Entries taken from a collection:
━━━━━━━━━━━━━━━━━━━━
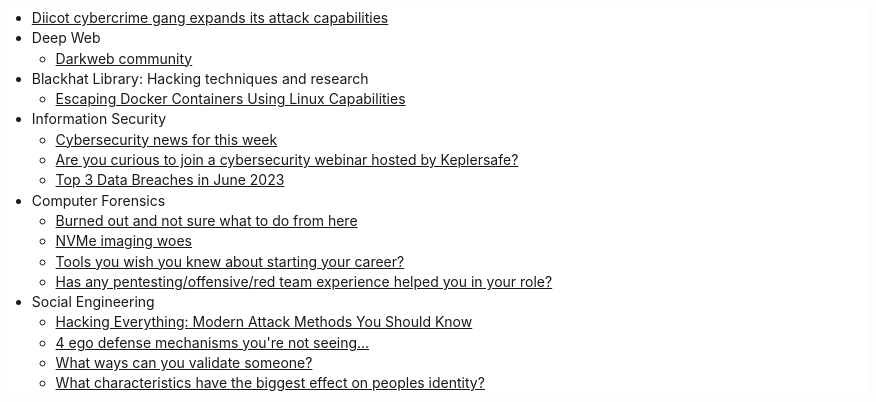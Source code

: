   - [Diicot cybercrime gang expands its attack capabilities](https://securityaffairs.com/147581/cyber-crime/diicot-gang-attack-capabilities.html)
- Deep Web
  - [Darkweb community](https://www.reddit.com/r/deepweb/comments/14drk8h/darkweb_community/)
- Blackhat Library: Hacking techniques and research
  - [Escaping Docker Containers Using Linux Capabilities](https://www.reddit.com/r/blackhat/comments/14dne4x/escaping_docker_containers_using_linux/)
- Information Security
  - [Cybersecurity news for this week](https://www.reddit.com/r/Information_Security/comments/14deho2/cybersecurity_news_for_this_week/)
  - [Are you curious to join a cybersecurity webinar hosted by Keplersafe?](https://www.reddit.com/r/Information_Security/comments/14dcauk/are_you_curious_to_join_a_cybersecurity_webinar/)
  - [Top 3 Data Breaches in June 2023](https://www.reddit.com/r/Information_Security/comments/14d962v/top_3_data_breaches_in_june_2023/)
- Computer Forensics
  - [Burned out and not sure what to do from here](https://www.reddit.com/r/computerforensics/comments/14dqo66/burned_out_and_not_sure_what_to_do_from_here/)
  - [NVMe imaging woes](https://www.reddit.com/r/computerforensics/comments/14dp80h/nvme_imaging_woes/)
  - [Tools you wish you knew about starting your career?](https://www.reddit.com/r/computerforensics/comments/14dmhsp/tools_you_wish_you_knew_about_starting_your_career/)
  - [Has any pentesting/offensive/red team experience helped you in your role?](https://www.reddit.com/r/computerforensics/comments/14dhfwl/has_any_pentestingoffensivered_team_experience/)
- Social Engineering
  - [Hacking Everything: Modern Attack Methods You Should Know](https://www.reddit.com/r/SocialEngineering/comments/14df2ok/hacking_everything_modern_attack_methods_you/)
  - [4 ego defense mechanisms you're not seeing...](https://www.reddit.com/r/SocialEngineering/comments/14d3ltk/4_ego_defense_mechanisms_youre_not_seeing/)
  - [What ways can you validate someone?](https://www.reddit.com/r/SocialEngineering/comments/14dotch/what_ways_can_you_validate_someone/)
  - [What characteristics have the biggest effect on peoples identity?](https://www.reddit.com/r/SocialEngineering/comments/14d5wgd/what_characteristics_have_the_biggest_effect_on/)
━━━━━━━━━━━━━━━━━━━━
TASK DIRECTIONS: Verbatim copy, pictures excluded: output the lines from the first line of the records above through the line containing "- Blackhat Library: Hacking".

OUTPUT OF THE TASK:
Source code

:   - [Diicot cybercrime gang expands its attack capabilities](https://securityaffairs.com/147581/cyber-crime/diicot-gang-attack-capabilities.html)
- Deep Web
  - [Darkweb community](https://www.reddit.com/r/deepweb/comments/14drk8h/darkweb_community/)
- Blackhat Library: Hacking techniques and research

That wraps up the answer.